En guise de touche personnelle, il a par exemple doté sa lampe sur pied en bois – achetée à un étudiant en architecture – d’un abat-jour en papier de riz d’inspiration japonaise. Les compartiments de la bibliothèque à l’avant de l’appartement, eux, ont été remplis non pas de livres mais d’une série de vases. Une belle manière d’utiliser l’espace et de donner une place à son instinct de collectionneur.

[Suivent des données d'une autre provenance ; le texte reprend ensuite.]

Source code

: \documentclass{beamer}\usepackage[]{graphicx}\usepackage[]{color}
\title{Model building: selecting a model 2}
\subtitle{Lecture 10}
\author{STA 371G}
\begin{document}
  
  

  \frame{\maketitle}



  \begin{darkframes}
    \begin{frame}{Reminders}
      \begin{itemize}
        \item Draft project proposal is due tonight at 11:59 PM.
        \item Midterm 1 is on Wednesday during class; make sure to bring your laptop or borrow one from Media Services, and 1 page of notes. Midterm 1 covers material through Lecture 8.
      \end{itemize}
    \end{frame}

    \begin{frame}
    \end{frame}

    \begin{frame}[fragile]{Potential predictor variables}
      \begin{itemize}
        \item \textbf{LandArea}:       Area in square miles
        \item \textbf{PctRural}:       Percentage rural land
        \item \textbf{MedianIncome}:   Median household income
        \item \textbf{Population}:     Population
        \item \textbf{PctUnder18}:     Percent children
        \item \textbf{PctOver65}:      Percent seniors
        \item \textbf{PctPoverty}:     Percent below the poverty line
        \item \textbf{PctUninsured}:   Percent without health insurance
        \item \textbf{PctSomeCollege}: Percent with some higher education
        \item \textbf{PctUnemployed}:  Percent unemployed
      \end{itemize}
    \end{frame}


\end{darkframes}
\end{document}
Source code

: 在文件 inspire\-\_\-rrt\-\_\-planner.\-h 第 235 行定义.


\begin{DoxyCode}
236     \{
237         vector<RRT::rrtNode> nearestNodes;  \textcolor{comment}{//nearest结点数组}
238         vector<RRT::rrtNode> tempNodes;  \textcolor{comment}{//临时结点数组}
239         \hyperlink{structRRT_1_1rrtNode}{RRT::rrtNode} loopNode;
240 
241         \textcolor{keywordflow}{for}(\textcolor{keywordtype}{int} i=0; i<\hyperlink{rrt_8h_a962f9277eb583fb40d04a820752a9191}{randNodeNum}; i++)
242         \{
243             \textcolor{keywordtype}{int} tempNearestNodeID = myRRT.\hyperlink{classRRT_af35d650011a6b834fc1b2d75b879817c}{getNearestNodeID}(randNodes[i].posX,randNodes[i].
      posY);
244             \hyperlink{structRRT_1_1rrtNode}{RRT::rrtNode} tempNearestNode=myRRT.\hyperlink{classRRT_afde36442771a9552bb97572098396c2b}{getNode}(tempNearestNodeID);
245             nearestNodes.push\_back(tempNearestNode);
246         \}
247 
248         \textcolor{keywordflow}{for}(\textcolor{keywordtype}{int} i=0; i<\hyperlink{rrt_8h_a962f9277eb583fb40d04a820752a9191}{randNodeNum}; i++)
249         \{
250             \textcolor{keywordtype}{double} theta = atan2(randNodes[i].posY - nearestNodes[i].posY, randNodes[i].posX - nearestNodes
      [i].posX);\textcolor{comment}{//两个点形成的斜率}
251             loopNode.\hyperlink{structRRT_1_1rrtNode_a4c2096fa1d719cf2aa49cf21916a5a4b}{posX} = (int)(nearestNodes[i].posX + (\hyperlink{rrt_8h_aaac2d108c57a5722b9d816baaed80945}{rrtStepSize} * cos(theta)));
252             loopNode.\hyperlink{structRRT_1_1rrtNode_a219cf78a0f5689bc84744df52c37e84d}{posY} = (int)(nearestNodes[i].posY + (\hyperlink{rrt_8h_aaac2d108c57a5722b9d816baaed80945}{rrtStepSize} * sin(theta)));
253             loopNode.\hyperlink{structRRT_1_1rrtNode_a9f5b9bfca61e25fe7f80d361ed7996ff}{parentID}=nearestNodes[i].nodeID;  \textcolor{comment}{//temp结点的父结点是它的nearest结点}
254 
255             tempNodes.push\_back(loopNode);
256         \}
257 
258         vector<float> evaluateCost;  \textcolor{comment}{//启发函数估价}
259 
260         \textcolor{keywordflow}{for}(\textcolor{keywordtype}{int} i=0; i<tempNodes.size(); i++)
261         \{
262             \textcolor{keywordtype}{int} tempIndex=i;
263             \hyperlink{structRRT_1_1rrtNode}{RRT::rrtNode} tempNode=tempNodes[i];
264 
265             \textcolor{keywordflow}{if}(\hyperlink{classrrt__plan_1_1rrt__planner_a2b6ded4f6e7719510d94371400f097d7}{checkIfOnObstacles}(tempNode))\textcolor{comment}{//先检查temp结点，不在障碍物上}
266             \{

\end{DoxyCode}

« Le prix d’un objet est sans importance selon moi », souligne Phillip Lim dont les parents – une couturière et un joueur de poker professionnel – ont quitté la Thaïlande pour la Californie à l’époque du génocide cambodgien. Tout en musardant entre des céramiques et des objets en bois allant d’antiquités asiatiques rares à la boîte fabriquée par un ami avec un morceau de bois échoué sur Coney Island après le passage de l’ouragan Sandy, le créateur ajoute: « C’est quelque chose de très spécial, confectionné spécialement pour moi par un ami qui s’est dit que cela irait bien avec le style wabi-sabi que j’affectionne » Une référence au crédo japonais de la beauté de l’imparfait, de la rencontre du brut et de la douceur.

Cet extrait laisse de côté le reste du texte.